El joven se había hecho con un trozo de suelo en el borde mismo del mercado, que estaba cercado por la muralla de la ciudad. En aquella época del año, era un rincón húmedo y ventoso. Mal lugar para atraer a los clientes, por lo que los comerciantes locales se lo dejaban a los vendedores itinerantes y a la mezcolanza de andaluces que vagaba por la ciudad. Las guerras que se libraban en el sur habían expulsado a muchos, y cuando los refugiados finalmente llegaban aquí, ya habían tenido que vender los pocos objetos de valor que llevaban consigo. La mayoría de los refugiados que encontraban un sitio en los alrededores del mercado procuraban vender objetos inútiles: paños y túnicas raídos, o un par de cacharros desgastados. Pero aquel joven tenía ante sí un trozo de cuero desenrollado, encima del cual había dispuesto una colección de pequeños pergaminos pintados, coloridos, fascinantes.

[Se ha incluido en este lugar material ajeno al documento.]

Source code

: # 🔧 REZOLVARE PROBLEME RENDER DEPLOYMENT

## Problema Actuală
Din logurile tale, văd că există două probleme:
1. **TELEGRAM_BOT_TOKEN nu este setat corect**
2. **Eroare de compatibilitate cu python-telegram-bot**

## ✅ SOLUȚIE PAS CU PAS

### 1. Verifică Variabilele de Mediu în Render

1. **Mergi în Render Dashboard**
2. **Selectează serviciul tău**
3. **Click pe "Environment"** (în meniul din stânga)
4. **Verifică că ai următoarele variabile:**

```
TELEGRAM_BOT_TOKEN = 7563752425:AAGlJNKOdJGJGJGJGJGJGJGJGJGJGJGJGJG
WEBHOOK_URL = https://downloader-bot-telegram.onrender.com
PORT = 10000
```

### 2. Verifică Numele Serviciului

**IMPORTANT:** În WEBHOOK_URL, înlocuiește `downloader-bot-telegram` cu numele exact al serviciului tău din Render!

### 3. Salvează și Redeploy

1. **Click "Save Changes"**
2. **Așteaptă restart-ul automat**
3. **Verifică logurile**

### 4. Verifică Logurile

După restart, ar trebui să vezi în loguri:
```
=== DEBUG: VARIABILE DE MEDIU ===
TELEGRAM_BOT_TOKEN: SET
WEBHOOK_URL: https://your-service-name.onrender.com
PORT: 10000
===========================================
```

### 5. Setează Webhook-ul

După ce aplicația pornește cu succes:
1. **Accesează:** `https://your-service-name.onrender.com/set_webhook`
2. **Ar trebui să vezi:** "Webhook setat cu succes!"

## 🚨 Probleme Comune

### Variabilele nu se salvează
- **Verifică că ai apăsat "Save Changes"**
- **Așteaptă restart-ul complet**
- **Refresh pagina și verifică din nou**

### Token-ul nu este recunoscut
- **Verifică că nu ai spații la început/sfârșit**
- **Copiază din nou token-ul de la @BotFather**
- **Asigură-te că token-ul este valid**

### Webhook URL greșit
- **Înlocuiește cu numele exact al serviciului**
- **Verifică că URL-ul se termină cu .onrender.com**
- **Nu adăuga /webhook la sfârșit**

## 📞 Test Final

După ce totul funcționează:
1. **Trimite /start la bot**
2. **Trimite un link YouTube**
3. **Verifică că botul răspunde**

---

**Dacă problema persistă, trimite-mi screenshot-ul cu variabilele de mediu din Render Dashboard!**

Ben Shoushan se detuvo y, forcejeando, se abrió camino entre la muchedumbre para ver los pergaminos más de cerca. Se acuclilló y, para afirmarse, hundió los dedos en el barro helado. No se había equivocado: las ilustraciones eran deslumbrantes. Ben Shoushan había visto imágenes en devocionarios cristianos, pero nunca unas como ésas. Se inclinó y las observó detenidamente, incapaz de creer lo que tenía ante sus ojos. Eran obra de un artista que, o bien conocía bien la Midrásh, la exégesis bíblica, o había sido guiado por alguien que la conocía. Ben Shoushan sintió una inmensa alegría […]. (pp. 237-238)
Jerusalén, 2002– He tenido que hacerme una nueva vida aquí, y no ha sido una vida mala. Dura, sí, con mucho trabajo y poco dinero; pero no ha sido una vida mala. […] Era un conductor de camiones risueño y grandullón que había llegado de Polonia y pertenecía a un kibbutz del Negev. Todo comenzó porque me tomaba el pelo cuando yo iba a comprar a su puesto del mercado. Me sentía cohibida por lo mal que hablaba el hebreo, y él se aprovechaba para bromear con eso hasta hacerme reír. (p. 355)
En el texto encontraréis alguna mención más a los mercados, un lugar vivo y mágico ideal para reencuentros entre los personajes, pero creo que con esto es suficiente. Entenderéis que me haya sentido como Ben Shoushan al hallar la Haggadah, porque hasta nuestros nombres se parecen. No dejemos de visitar los mercados al aire libre, tanto si viajamos a Londres o a Tombuctú. Y no dejemos de ver los mercados al aire libre con curiosidad, con asombro, porque en cualquier momento podrás encontrar en ellos algo que andabas buscando o tal vez algo que te buscaba a ti. ¡Feliz verano en tus mercadillos favoritos!